I used to spend 30 minutes manually cleaning each dataset. Then I found these 5 functions. Now I spend 30 seconds.
Data cleaning doesn’t have to be painful. After cleaning 50+ datasets for work and side projects, I’ve discovered that 80% of cleaning tasks can be solved with just 5 functions.
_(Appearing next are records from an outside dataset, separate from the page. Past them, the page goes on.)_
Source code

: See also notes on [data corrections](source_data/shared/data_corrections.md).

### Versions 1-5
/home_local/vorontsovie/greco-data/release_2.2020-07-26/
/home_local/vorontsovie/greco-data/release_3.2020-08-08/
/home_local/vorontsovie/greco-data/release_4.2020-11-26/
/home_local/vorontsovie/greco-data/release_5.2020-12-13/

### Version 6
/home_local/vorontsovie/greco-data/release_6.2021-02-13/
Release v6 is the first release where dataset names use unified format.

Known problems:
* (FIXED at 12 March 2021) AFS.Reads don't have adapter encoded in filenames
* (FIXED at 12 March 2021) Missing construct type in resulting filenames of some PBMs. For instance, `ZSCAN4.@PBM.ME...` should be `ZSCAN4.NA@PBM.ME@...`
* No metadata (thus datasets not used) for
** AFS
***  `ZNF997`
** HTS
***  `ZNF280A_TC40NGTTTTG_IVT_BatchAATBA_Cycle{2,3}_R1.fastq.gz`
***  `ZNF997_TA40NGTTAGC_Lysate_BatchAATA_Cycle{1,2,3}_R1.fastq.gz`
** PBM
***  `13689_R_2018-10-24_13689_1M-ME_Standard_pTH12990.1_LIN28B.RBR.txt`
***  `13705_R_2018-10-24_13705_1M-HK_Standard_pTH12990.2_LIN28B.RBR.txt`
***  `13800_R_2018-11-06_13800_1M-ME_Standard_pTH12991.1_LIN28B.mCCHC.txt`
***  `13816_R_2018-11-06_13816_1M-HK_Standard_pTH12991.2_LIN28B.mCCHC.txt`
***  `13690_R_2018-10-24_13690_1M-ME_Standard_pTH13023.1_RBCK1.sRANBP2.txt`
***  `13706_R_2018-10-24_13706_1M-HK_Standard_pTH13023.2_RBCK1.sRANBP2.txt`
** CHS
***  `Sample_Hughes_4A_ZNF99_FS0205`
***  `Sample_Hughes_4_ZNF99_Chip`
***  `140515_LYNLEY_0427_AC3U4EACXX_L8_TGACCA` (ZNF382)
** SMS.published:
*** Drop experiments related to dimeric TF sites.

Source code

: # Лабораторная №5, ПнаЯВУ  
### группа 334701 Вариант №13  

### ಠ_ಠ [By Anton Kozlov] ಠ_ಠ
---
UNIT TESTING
Here they are, with real examples you can copy-paste today.
clean_names() from janitorProblem: Column names with spaces, capitals, or special characters
# Messy column names
messy_df <- data.frame(
`Employee ID` = 1:5,
`First Name` = c("John", "Jane", "Bob", "Martha", "Eli"),
`Salary (USD)` = c(50000, 60000, 55000, 45000, 65000),
check.names = FALSE
)
names(messy_df)
[1] "Employee ID" "First Name" "Salary (USD)"
Solution:
library(janitor)
clean_df <- messy_df %>%
clean_names()
names(clean_df)
[1] "employee_id" "first_name" "salary_usd"
Why it works: Converts to snake_case automatically (lowercase, underscores instead of spaces)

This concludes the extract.